Given records:
□ □ □ □ □ □ □

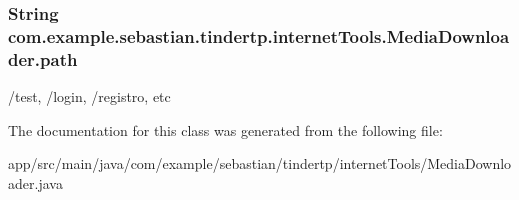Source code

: \subsubsection[{\texorpdfstring{path}{path}}]{\setlength{\rightskip}{0pt plus 5cm}String com.\+example.\+sebastian.\+tindertp.\+internet\+Tools.\+Media\+Downloader.\+path\hspace{0.3cm}{\ttfamily [protected]}}\hypertarget{classcom_1_1example_1_1sebastian_1_1tindertp_1_1internetTools_1_1MediaDownloader_a99ab591fedeaa392762bf534499a2279}{}\label{classcom_1_1example_1_1sebastian_1_1tindertp_1_1internetTools_1_1MediaDownloader_a99ab591fedeaa392762bf534499a2279}
/test, /login, /registro, etc 

The documentation for this class was generated from the following file\+:\begin{DoxyCompactItemize}
\item 
app/src/main/java/com/example/sebastian/tindertp/internet\+Tools/Media\+Downloader.\+java\end{DoxyCompactItemize}
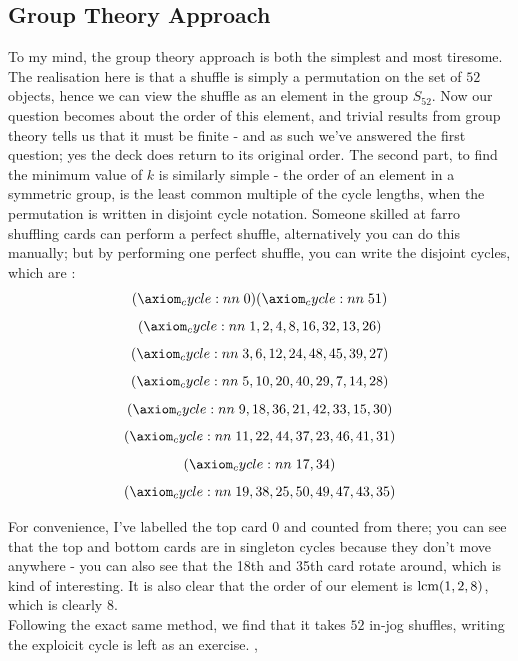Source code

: \documentclass[../Axiomathic.tex]{subfiles}
\begin{document}
\subsection{Group Theory Approach}
To my mind, the group theory approach is both the simplest and most tiresome. The realisation here is that a shuffle is simply a permutation on the set of $52$ objects, hence we can view the shuffle as an element in the group $S_{52}$. Now our question becomes about the order of this element, and trivial results from group theory tells us that it must be finite - and as such we've answered the first question; yes the deck does return to its original order. The second part, to find the minimum value of $k$ is similarly simple - the order of an element in a symmetric group, is the least common multiple of the cycle lengths, when the permutation is written in disjoint cycle notation. Someone skilled at farro shuffling cards can perform a perfect shuffle, alternatively you can do this manually; but by performing one perfect shuffle, you can write the disjoint cycles, which are :\[\cycle{0} \cycle{51}\] \[\cycle{1, 2, 4, 8, 16, 32, 13, 26}\] \[\cycle{3, 6, 12, 24, 48, 45, 39, 27}\]\[\cycle{5, 10, 20, 40, 29, 7, 14, 28}\]\[\cycle{9, 18, 36, 21, 42, 33, 15, 30}\] \[\cycle{11,22,44,37,23,46,41,31}\]\[ \cycle{17,34}\] \[\cycle{19,38,25,50,49,47,43,35}\]

For convenience, I've labelled the top card $0$ and counted from there; you can see that the top and bottom cards are in singleton cycles because they don't move anywhere - you can also see that the 18th and 35th card rotate around, which is kind of interesting. It is also clear that the order of our element is $\lcm(1,2,8)$, which is clearly 8.\\ 
Following the exact same method, we find that it takes $52$ in-jog shuffles, writing the exploicit cycle is left as an exercise. 
,
\end{document}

□ □ □ □ □ □ □

About this exercise:
Would you transcribe all of the data exactly, omitting any pictures?

The answer:
Source code

: \subsubsection[{\texorpdfstring{path}{path}}]{\setlength{\rightskip}{0pt plus 5cm}String com.\+example.\+sebastian.\+tindertp.\+internet\+Tools.\+Media\+Downloader.\+path\hspace{0.3cm}{\ttfamily [protected]}}\hypertarget{classcom_1_1example_1_1sebastian_1_1tindertp_1_1internetTools_1_1MediaDownloader_a99ab591fedeaa392762bf534499a2279}{}\label{classcom_1_1example_1_1sebastian_1_1tindertp_1_1internetTools_1_1MediaDownloader_a99ab591fedeaa392762bf534499a2279}
/test, /login, /registro, etc 

The documentation for this class was generated from the following file\+:\begin{DoxyCompactItemize}
\item 
app/src/main/java/com/example/sebastian/tindertp/internet\+Tools/Media\+Downloader.\+java\end{DoxyCompactItemize}
Source code

: \documentclass[../Axiomathic.tex]{subfiles}
\begin{document}
\subsection{Group Theory Approach}
To my mind, the group theory approach is both the simplest and most tiresome. The realisation here is that a shuffle is simply a permutation on the set of $52$ objects, hence we can view the shuffle as an element in the group $S_{52}$. Now our question becomes about the order of this element, and trivial results from group theory tells us that it must be finite - and as such we've answered the first question; yes the deck does return to its original order. The second part, to find the minimum value of $k$ is similarly simple - the order of an element in a symmetric group, is the least common multiple of the cycle lengths, when the permutation is written in disjoint cycle notation. Someone skilled at farro shuffling cards can perform a perfect shuffle, alternatively you can do this manually; but by performing one perfect shuffle, you can write the disjoint cycles, which are :\[\cycle{0} \cycle{51}\] \[\cycle{1, 2, 4, 8, 16, 32, 13, 26}\] \[\cycle{3, 6, 12, 24, 48, 45, 39, 27}\]\[\cycle{5, 10, 20, 40, 29, 7, 14, 28}\]\[\cycle{9, 18, 36, 21, 42, 33, 15, 30}\] \[\cycle{11,22,44,37,23,46,41,31}\]\[ \cycle{17,34}\] \[\cycle{19,38,25,50,49,47,43,35}\]

For convenience, I've labelled the top card $0$ and counted from there; you can see that the top and bottom cards are in singleton cycles because they don't move anywhere - you can also see that the 18th and 35th card rotate around, which is kind of interesting. It is also clear that the order of our element is $\lcm(1,2,8)$, which is clearly 8.\\ 
Following the exact same method, we find that it takes $52$ in-jog shuffles, writing the exploicit cycle is left as an exercise. 
,
\end{document}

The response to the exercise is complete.